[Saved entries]
== Segment start ==

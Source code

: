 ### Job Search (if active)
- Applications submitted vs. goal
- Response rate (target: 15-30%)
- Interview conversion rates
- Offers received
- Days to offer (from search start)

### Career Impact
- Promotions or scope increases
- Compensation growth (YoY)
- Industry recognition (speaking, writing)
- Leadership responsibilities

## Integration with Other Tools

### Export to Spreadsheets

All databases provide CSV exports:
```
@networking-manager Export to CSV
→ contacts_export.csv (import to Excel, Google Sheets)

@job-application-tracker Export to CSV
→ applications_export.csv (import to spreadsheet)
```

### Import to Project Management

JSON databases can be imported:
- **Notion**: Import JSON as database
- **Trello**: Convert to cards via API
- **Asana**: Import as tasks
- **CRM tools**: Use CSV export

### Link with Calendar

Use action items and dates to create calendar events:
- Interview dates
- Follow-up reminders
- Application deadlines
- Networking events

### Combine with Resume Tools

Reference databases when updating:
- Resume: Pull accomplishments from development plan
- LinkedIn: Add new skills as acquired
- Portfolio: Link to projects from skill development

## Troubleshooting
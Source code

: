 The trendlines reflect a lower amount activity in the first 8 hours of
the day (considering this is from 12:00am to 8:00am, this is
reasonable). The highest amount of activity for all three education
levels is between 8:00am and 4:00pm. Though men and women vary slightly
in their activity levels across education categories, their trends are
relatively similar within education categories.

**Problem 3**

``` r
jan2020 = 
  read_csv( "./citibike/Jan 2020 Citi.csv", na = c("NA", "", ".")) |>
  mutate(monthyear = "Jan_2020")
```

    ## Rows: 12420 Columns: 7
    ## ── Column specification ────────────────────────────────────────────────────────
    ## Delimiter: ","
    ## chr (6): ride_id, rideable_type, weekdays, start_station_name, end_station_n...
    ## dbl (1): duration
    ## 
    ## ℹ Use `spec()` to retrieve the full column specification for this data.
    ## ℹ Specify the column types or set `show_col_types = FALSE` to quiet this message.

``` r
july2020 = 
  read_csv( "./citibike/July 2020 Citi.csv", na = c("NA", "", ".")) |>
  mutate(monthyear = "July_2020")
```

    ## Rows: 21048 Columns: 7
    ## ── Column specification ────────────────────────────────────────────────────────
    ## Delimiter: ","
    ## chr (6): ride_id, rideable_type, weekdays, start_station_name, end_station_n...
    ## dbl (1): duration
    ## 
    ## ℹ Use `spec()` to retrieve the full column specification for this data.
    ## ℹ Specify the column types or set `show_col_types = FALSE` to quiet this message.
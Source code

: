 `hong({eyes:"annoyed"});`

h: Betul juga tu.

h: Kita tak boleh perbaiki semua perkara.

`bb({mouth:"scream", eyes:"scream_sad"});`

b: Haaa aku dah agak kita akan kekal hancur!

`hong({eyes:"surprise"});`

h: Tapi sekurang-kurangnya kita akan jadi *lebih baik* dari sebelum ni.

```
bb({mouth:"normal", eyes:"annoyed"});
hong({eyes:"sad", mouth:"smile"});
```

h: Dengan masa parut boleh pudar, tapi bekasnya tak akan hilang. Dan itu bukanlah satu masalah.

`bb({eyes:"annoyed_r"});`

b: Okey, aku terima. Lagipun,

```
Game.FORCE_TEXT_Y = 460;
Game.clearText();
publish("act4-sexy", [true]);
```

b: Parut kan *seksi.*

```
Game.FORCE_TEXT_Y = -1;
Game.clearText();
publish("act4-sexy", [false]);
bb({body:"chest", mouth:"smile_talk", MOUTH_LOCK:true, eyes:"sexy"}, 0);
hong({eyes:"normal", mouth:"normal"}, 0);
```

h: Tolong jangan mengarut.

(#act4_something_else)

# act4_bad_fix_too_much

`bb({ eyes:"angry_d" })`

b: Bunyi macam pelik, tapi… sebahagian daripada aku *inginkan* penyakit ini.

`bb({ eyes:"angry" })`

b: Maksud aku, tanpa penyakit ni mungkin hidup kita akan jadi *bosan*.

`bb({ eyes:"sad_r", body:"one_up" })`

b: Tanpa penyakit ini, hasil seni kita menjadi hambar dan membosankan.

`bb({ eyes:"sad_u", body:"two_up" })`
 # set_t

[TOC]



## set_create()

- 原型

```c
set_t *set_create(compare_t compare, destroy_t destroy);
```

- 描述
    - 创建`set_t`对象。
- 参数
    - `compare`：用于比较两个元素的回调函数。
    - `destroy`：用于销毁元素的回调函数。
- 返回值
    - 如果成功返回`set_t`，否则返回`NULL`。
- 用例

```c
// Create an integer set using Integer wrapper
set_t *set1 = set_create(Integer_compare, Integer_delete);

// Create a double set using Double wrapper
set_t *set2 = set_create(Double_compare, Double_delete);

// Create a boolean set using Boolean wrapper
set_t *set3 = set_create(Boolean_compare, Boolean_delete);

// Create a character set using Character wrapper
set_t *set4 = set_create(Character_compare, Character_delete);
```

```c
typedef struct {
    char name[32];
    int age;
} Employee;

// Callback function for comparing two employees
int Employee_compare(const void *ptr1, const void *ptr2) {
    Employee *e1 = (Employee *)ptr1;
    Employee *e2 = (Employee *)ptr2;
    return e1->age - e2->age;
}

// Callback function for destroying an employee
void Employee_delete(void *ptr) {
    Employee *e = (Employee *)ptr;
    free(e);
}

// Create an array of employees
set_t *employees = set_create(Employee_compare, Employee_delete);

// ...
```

== Segment end ==

[What is needed]:
Reproduce every record above exactly as it appears.

[Answer to this task]:
Source code

: ### Job Search (if active)
- Applications submitted vs. goal
- Response rate (target: 15-30%)
- Interview conversion rates
- Offers received
- Days to offer (from search start)

### Career Impact
- Promotions or scope increases
- Compensation growth (YoY)
- Industry recognition (speaking, writing)
- Leadership responsibilities

## Integration with Other Tools

### Export to Spreadsheets

All databases provide CSV exports:
```
@networking-manager Export to CSV
→ contacts_export.csv (import to Excel, Google Sheets)

@job-application-tracker Export to CSV
→ applications_export.csv (import to spreadsheet)
```

### Import to Project Management

JSON databases can be imported:
- **Notion**: Import JSON as database
- **Trello**: Convert to cards via API
- **Asana**: Import as tasks
- **CRM tools**: Use CSV export

### Link with Calendar

Use action items and dates to create calendar events:
- Interview dates
- Follow-up reminders
- Application deadlines
- Networking events

### Combine with Resume Tools

Reference databases when updating:
- Resume: Pull accomplishments from development plan
- LinkedIn: Add new skills as acquired
- Portfolio: Link to projects from skill development

## Troubleshooting
Source code

: The trendlines reflect a lower amount activity in the first 8 hours of
the day (considering this is from 12:00am to 8:00am, this is
reasonable). The highest amount of activity for all three education
levels is between 8:00am and 4:00pm. Though men and women vary slightly
in their activity levels across education categories, their trends are
relatively similar within education categories.

**Problem 3**

``` r
jan2020 = 
  read_csv( "./citibike/Jan 2020 Citi.csv", na = c("NA", "", ".")) |>
  mutate(monthyear = "Jan_2020")
```

    ## Rows: 12420 Columns: 7
    ## ── Column specification ────────────────────────────────────────────────────────
    ## Delimiter: ","
    ## chr (6): ride_id, rideable_type, weekdays, start_station_name, end_station_n...
    ## dbl (1): duration
    ## 
    ## ℹ Use `spec()` to retrieve the full column specification for this data.
    ## ℹ Specify the column types or set `show_col_types = FALSE` to quiet this message.

``` r
july2020 = 
  read_csv( "./citibike/July 2020 Citi.csv", na = c("NA", "", ".")) |>
  mutate(monthyear = "July_2020")
```

    ## Rows: 21048 Columns: 7
    ## ── Column specification ────────────────────────────────────────────────────────
    ## Delimiter: ","
    ## chr (6): ride_id, rideable_type, weekdays, start_station_name, end_station_n...
    ## dbl (1): duration
    ## 
    ## ℹ Use `spec()` to retrieve the full column specification for this data.
    ## ℹ Specify the column types or set `show_col_types = FALSE` to quiet this message.
Source code

: `hong({eyes:"annoyed"});`

h: Betul juga tu.

h: Kita tak boleh perbaiki semua perkara.

`bb({mouth:"scream", eyes:"scream_sad"});`

b: Haaa aku dah agak kita akan kekal hancur!

`hong({eyes:"surprise"});`

h: Tapi sekurang-kurangnya kita akan jadi *lebih baik* dari sebelum ni.

```
bb({mouth:"normal", eyes:"annoyed"});
hong({eyes:"sad", mouth:"smile"});
```

h: Dengan masa parut boleh pudar, tapi bekasnya tak akan hilang. Dan itu bukanlah satu masalah.

`bb({eyes:"annoyed_r"});`

b: Okey, aku terima. Lagipun,

```
Game.FORCE_TEXT_Y = 460;
Game.clearText();
publish("act4-sexy", [true]);
```

b: Parut kan *seksi.*

```
Game.FORCE_TEXT_Y = -1;
Game.clearText();
publish("act4-sexy", [false]);
bb({body:"chest", mouth:"smile_talk", MOUTH_LOCK:true, eyes:"sexy"}, 0);
hong({eyes:"normal", mouth:"normal"}, 0);
```

h: Tolong jangan mengarut.

(#act4_something_else)

# act4_bad_fix_too_much

`bb({ eyes:"angry_d" })`

b: Bunyi macam pelik, tapi… sebahagian daripada aku *inginkan* penyakit ini.

`bb({ eyes:"angry" })`

b: Maksud aku, tanpa penyakit ni mungkin hidup kita akan jadi *bosan*.

`bb({ eyes:"sad_r", body:"one_up" })`

b: Tanpa penyakit ini, hasil seni kita menjadi hambar dan membosankan.

`bb({ eyes:"sad_u", body:"two_up" })`
 # set_t

[TOC]



## set_create()

- 原型

```c
set_t *set_create(compare_t compare, destroy_t destroy);
```

- 描述
    - 创建`set_t`对象。
- 参数
    - `compare`：用于比较两个元素的回调函数。
    - `destroy`：用于销毁元素的回调函数。
- 返回值
    - 如果成功返回`set_t`，否则返回`NULL`。
- 用例

```c
// Create an integer set using Integer wrapper
set_t *set1 = set_create(Integer_compare, Integer_delete);

// Create a double set using Double wrapper
set_t *set2 = set_create(Double_compare, Double_delete);

// Create a boolean set using Boolean wrapper
set_t *set3 = set_create(Boolean_compare, Boolean_delete);

// Create a character set using Character wrapper
set_t *set4 = set_create(Character_compare, Character_delete);
```

```c
typedef struct {
    char name[32];
    int age;
} Employee;

// Callback function for comparing two employees
int Employee_compare(const void *ptr1, const void *ptr2) {
    Employee *e1 = (Employee *)ptr1;
    Employee *e2 = (Employee *)ptr2;
    return e1->age - e2->age;
}

// Callback function for destroying an employee
void Employee_delete(void *ptr) {
    Employee *e = (Employee *)ptr;
    free(e);
}

// Create an array of employees
set_t *employees = set_create(Employee_compare, Employee_delete);

// ...
```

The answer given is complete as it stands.